Dataset excerpts: Begin

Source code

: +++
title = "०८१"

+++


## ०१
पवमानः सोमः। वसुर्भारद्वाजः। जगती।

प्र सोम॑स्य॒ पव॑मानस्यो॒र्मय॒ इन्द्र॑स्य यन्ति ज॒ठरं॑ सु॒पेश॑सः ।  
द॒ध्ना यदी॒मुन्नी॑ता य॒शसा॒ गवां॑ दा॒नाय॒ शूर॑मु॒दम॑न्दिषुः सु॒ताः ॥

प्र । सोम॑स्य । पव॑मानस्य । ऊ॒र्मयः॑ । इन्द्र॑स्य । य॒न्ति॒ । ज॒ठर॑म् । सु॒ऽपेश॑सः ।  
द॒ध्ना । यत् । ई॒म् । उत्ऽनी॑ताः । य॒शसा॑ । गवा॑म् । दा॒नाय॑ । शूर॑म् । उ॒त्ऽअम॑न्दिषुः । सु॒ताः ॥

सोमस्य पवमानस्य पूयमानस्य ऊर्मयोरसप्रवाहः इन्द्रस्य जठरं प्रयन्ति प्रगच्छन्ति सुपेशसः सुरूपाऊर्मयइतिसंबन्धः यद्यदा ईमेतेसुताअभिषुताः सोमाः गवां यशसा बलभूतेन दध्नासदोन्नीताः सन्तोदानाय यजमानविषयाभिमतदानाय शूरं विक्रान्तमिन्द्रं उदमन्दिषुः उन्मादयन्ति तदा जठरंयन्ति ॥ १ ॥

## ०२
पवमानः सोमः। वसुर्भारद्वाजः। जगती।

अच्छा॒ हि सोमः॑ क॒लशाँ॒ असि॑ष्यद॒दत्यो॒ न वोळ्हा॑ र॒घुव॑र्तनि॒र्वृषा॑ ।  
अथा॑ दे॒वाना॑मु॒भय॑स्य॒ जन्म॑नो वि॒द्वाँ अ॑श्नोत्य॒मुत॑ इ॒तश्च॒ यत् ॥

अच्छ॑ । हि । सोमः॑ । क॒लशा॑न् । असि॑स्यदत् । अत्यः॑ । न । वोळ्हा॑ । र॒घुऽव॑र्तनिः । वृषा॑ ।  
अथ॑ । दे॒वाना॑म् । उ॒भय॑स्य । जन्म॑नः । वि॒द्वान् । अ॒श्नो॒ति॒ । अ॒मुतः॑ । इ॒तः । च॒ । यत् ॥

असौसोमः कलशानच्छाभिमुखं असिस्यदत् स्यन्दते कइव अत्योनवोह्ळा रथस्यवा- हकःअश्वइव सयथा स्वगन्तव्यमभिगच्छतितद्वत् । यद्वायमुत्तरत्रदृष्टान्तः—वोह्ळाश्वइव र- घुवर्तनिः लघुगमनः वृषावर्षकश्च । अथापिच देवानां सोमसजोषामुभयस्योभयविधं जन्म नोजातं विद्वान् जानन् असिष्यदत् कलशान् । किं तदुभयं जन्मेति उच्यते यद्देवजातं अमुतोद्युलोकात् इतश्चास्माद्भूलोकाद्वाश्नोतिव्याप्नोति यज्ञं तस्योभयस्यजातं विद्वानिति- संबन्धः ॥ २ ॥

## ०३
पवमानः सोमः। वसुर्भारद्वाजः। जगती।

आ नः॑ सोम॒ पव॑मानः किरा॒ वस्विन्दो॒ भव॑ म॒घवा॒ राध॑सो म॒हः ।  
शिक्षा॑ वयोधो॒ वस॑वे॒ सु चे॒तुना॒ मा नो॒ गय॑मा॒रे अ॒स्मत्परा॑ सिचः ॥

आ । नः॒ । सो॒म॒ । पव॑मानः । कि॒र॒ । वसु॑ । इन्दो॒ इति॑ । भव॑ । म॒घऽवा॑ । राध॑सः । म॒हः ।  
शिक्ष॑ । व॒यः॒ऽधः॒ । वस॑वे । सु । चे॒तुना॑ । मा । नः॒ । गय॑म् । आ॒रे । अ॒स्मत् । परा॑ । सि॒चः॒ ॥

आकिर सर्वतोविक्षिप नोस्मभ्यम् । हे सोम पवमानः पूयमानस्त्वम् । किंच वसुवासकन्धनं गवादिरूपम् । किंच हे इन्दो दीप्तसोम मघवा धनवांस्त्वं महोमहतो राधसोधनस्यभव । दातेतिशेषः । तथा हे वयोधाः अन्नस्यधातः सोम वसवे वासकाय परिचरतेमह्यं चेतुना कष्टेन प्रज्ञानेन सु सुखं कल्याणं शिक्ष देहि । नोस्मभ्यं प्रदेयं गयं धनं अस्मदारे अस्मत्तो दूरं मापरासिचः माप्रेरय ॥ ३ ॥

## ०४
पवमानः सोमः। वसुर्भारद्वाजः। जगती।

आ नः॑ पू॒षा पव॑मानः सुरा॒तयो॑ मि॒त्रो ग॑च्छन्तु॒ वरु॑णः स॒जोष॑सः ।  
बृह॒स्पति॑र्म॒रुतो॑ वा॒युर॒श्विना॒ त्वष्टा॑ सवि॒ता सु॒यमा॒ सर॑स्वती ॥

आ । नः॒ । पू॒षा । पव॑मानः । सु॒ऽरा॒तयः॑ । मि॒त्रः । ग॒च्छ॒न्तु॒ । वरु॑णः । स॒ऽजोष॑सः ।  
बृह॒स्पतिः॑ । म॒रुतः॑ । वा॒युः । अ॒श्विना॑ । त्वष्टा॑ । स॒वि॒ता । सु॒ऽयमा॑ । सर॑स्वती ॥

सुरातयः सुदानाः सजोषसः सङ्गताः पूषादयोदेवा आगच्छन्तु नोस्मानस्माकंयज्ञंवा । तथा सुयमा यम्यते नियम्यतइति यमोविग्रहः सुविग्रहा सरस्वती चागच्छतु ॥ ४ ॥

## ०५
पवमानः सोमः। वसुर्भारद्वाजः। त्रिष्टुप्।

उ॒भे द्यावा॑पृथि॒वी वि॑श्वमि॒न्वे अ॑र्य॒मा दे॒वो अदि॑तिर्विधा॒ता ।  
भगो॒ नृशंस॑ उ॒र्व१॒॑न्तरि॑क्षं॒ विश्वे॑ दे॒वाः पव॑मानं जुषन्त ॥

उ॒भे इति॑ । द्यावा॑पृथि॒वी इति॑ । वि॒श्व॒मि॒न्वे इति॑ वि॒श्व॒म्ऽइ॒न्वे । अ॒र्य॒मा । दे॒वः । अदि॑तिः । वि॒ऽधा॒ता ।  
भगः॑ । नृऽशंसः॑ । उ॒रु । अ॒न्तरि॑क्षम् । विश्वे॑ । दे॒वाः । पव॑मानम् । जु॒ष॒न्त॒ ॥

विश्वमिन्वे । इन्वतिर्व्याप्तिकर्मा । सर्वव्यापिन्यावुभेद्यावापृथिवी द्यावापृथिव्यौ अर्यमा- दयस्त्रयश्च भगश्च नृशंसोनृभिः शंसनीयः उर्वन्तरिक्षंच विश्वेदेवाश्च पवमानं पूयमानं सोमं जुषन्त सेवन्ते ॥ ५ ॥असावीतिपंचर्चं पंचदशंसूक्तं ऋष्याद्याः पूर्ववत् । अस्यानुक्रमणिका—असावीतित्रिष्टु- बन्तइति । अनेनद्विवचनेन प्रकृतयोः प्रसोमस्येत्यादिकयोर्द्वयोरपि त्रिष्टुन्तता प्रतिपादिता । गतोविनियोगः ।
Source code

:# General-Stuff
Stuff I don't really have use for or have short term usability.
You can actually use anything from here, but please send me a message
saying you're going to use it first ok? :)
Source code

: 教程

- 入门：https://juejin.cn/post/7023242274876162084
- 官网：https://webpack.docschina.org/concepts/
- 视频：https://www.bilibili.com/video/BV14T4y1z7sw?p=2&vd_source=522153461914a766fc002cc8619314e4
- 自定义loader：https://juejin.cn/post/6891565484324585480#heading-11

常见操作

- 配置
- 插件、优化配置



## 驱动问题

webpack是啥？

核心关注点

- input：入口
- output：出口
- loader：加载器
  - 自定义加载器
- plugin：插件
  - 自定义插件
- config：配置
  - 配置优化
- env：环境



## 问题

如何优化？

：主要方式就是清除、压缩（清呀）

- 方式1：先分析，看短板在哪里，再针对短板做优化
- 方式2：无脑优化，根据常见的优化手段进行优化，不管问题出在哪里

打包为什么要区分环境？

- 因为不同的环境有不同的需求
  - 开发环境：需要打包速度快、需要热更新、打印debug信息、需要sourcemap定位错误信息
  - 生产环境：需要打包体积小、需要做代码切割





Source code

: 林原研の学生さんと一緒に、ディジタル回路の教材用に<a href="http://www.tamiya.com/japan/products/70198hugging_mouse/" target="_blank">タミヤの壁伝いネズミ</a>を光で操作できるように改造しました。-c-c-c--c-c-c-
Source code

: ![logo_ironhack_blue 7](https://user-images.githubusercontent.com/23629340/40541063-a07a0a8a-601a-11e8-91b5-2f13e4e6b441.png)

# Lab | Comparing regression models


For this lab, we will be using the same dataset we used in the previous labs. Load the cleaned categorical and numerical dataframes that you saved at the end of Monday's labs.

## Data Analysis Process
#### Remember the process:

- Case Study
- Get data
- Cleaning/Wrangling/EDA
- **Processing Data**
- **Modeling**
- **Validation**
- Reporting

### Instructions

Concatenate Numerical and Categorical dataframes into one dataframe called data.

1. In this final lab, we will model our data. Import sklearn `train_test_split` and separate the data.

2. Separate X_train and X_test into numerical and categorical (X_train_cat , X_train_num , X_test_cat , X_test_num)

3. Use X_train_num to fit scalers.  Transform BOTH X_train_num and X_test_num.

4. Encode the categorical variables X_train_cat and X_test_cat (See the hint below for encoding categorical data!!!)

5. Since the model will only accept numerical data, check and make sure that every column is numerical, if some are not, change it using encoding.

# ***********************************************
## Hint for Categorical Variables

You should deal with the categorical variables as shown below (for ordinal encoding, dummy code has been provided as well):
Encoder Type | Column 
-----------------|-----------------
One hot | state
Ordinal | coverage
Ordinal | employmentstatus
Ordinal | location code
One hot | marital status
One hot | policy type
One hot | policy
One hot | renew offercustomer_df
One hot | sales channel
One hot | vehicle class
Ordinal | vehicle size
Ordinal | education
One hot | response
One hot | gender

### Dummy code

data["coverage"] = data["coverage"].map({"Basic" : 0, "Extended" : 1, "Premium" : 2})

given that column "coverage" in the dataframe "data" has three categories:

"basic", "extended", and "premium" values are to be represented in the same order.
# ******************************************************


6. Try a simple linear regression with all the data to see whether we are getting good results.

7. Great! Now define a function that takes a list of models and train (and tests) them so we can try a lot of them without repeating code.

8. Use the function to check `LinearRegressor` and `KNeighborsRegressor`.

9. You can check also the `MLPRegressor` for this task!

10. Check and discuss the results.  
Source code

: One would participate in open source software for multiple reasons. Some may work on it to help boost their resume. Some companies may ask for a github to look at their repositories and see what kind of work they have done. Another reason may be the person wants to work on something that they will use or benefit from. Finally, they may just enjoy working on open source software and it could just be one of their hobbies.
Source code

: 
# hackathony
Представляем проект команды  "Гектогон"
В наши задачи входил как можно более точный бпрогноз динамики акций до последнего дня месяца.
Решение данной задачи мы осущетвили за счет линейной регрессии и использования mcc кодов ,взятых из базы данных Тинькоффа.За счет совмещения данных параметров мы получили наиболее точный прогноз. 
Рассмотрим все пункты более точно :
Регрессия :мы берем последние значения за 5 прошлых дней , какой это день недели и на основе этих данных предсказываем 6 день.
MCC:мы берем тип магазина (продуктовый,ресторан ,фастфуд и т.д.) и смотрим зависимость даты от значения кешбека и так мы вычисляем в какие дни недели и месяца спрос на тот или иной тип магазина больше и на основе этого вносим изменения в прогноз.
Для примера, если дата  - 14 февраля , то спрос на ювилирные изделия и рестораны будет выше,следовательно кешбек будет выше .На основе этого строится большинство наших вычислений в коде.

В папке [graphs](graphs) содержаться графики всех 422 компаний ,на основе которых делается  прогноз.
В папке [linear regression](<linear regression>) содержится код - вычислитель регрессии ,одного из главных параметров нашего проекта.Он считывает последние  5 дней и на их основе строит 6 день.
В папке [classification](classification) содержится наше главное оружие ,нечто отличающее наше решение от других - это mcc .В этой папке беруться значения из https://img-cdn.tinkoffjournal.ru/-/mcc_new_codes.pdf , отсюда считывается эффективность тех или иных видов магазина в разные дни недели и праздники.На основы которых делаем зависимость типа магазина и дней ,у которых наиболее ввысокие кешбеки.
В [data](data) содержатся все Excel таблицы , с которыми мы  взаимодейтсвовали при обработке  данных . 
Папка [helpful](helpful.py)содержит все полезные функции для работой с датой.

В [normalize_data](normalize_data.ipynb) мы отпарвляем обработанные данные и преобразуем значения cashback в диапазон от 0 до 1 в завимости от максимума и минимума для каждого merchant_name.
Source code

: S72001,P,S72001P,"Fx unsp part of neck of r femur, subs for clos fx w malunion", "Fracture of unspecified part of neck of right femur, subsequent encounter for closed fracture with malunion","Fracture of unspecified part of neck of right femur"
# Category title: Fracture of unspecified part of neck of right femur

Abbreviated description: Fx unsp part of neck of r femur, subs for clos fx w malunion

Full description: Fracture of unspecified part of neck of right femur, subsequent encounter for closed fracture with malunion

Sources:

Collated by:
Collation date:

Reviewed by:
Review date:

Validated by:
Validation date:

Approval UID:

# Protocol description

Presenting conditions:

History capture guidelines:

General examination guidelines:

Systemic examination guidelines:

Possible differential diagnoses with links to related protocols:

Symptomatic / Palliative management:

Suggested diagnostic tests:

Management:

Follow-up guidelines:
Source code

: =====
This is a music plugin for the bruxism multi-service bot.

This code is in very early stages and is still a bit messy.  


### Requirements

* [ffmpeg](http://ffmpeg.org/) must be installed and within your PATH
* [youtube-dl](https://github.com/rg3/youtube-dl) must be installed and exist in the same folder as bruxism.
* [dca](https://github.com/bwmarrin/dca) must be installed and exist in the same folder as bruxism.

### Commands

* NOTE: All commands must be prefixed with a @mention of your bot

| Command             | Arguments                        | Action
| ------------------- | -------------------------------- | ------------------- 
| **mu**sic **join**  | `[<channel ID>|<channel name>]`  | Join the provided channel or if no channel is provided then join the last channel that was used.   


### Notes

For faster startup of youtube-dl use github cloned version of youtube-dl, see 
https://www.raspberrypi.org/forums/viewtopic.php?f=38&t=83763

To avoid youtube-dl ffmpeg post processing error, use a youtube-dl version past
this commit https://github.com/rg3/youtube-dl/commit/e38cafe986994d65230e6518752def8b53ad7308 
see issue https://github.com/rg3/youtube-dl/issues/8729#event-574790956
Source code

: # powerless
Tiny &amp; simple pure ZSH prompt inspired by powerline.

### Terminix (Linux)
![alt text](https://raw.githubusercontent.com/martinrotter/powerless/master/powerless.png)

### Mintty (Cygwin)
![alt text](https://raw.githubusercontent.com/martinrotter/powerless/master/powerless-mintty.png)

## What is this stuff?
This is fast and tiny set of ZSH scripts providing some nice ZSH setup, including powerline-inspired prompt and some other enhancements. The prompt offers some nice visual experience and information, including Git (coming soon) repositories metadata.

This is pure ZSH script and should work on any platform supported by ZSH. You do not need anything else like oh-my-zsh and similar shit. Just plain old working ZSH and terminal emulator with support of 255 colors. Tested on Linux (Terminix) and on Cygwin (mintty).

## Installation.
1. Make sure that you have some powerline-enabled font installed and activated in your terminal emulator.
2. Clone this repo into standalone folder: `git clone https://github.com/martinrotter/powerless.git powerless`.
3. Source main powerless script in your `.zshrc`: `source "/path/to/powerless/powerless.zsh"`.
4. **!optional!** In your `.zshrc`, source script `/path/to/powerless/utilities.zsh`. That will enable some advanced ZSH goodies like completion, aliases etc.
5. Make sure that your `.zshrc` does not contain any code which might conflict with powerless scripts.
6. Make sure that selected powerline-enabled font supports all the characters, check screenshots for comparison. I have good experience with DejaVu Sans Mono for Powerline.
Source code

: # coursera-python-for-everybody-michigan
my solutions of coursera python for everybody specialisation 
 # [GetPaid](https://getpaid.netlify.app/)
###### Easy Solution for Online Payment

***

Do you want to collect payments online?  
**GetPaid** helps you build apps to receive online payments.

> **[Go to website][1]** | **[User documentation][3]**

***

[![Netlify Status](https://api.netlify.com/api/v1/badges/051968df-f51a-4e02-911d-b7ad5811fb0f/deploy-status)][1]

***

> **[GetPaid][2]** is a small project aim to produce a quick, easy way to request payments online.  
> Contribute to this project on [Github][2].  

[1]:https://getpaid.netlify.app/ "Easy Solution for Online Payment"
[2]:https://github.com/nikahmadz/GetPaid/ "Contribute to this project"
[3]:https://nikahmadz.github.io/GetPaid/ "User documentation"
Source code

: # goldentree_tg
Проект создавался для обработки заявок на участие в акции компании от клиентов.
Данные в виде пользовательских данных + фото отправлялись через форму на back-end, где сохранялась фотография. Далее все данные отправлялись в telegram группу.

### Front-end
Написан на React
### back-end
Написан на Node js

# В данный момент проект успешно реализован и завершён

Dataset excerpts: End

• **Exercise instructions**: Take the entries above and return only the lines from the one with "भगो॒ नृशंस॑ उ॒र्व१॒॑न्तरि॑क्षं॒" to the one with "भगः॑ । नृऽशंसः॑", both included, unchanged.

• **Result of this task**:
भगो॒ नृशंस॑ उ॒र्व१॒॑न्तरि॑क्षं॒ विश्वे॑ दे॒वाः पव॑मानं जुषन्त ॥

उ॒भे इति॑ । द्यावा॑पृथि॒वी इति॑ । वि॒श्व॒मि॒न्वे इति॑ वि॒श्व॒म्ऽइ॒न्वे । अ॒र्य॒मा । दे॒वः । अदि॑तिः । वि॒ऽधा॒ता ।  
भगः॑ । नृऽशंसः॑ । उ॒रु । अ॒न्तरि॑क्षम् । विश्वे॑ । दे॒वाः । पव॑मानम् । जु॒ष॒न्त॒ ॥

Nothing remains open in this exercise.